Les uns privilégient l’unité de la période 1917-1953, période de formation, de maturité et d’apogée du « totalitarisme soviétique ». « Le stalinisme est un marxisme-léninisme en action » (L. Kolakowski). « Le marxisme bolchevique a entièrement déterminé les caractéristiques du léninisme post-révolutionnaire comme de ce que nous appelons, souvent improprement, le stalinisme » (A. B. Ulam). « Le stalinisme peut et doit être défini comme une théorie et une pratique qui découlent directement de Lénine : la vision d’un monde divisé en classes, en pays antagonistes, le recours systématique à la terreur… – tout cela est indubitablement et totalement léniniste » (A. G. Meyer).
Face aux tenants de la continuité absolue entre léninisme et stalinisme, pour lesquels les années 1917-1953 constituent une période d’une grande unité et d’une extrême cohérence, d’autres historiens insistent sur les nombreuses alternatives, ruptures, revirements, tournants (1918, 1921, 1928-1929, 1934, 1937) qui ont marqué un processus historique plus complexe qu’on ne l’a généralement écrit.

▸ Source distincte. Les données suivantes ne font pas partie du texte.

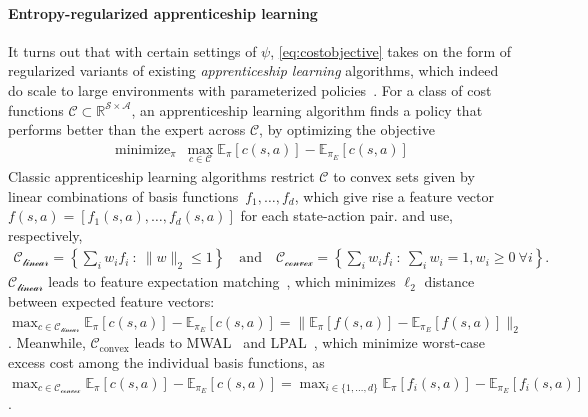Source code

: \documentclass{article}
\newcommand\bbE{\ensuremath{\mathbb{E}}} %
\newcommand\allC{\ensuremath{\mathbb{R}^{\mathcal{S}\times\mathcal{A}}}}
\DeclareMathOperator*{\minimize}{minimize}
\newcommand{\1}{\mathbb{I}} %
\begin{document}
\paragraph{Entropy-regularized apprenticeship learning}
It turns out that with certain settings of $\psi$, \cref{eq:costobjective} takes on the form of regularized variants of existing \emph{apprenticeship learning} algorithms, which indeed do scale to large environments with parameterized policies~\citep{ho2016model}.
For a class of cost functions $\mathcal{C} \subset \allC$, an apprenticeship learning algorithm finds a policy that performs better than the expert across $\mathcal{C}$, by optimizing the objective
\begin{align}
\minimize_\pi\ \max_{c \in \mathcal{C}} \bbE_{\pi}[c(s,a)] - \bbE_{\pi_E}[c(s,a)] \label{eq:apprenticeship}
\end{align}
Classic apprenticeship learning algorithms restrict $\mathcal{C}$ to convex sets given by linear combinations of basis functions~$f_1, \dotsc, f_d$, which give rise a feature vector $f(s,a) = [f_1(s,a), \dotsc, f_d(s,a)]$ for each state-action pair.
\citet{abbeel2004apprenticeship} and \citet{syed2008apprenticeship} use, respectively,
\begin{align}
\mathcal{C_\text{linear}} = \left\{ \textstyle{\sum}_i w_i f_i \ :\  \|w\|_2 \leq 1 \right\} \quad \text{and}\quad
\mathcal{C_\text{convex}} = \left\{ \textstyle{\sum}_i w_i f_i \ :\  \textstyle{\sum}_i w_i = 1, w_i \geq 0 \ \forall i \right\}. \label{eq:linconvcosts}
\end{align}
$\mathcal{C_\text{linear}}$ leads to feature expectation matching~\citep{abbeel2004apprenticeship}, which minimizes $\ell_2$ distance between expected feature vectors: $\max_{c \in \mathcal{C_\text{linear}}} \bbE_{\pi}[c(s,a)] - \bbE_{\pi_E}[c(s,a)] = \|\bbE_{\pi}[f(s,a)] - \bbE_{\pi_E}[f(s,a)] \|_2$.
Meanwhile, $\mathcal{C}_{\text{convex}}$ leads to  MWAL~\citep{syed2007game} and LPAL~\citep{syed2008apprenticeship}, which minimize worst-case excess cost among the individual basis functions, as $\max_{c \in \mathcal{C_\text{convex}}} \bbE_{\pi}[c(s,a)] - \bbE_{\pi_E}[c(s,a)] = \max_{i \in \{1, \dotsc, d\}} \bbE_{\pi}[f_i(s,a)] - \bbE_{\pi_E}[f_i(s,a)]$.
\end{document}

Rompant avec le léninisme, le stalinisme, explique R. Tucker, est un « national-bolchevisme russe », « mélange de radicalisme bolchevique, de chauvinisme grand-russien et d’éléments très personnels d’interprétation du bolchevisme par Staline ». Parmi ces éléments figurent aussi bien, chez le Staline des années 1920, l’idée « russo-centrique » de la « construction du socialisme dans un seul pays » que, vingt ans plus tard, la paranoïa d’un Staline vieillissant.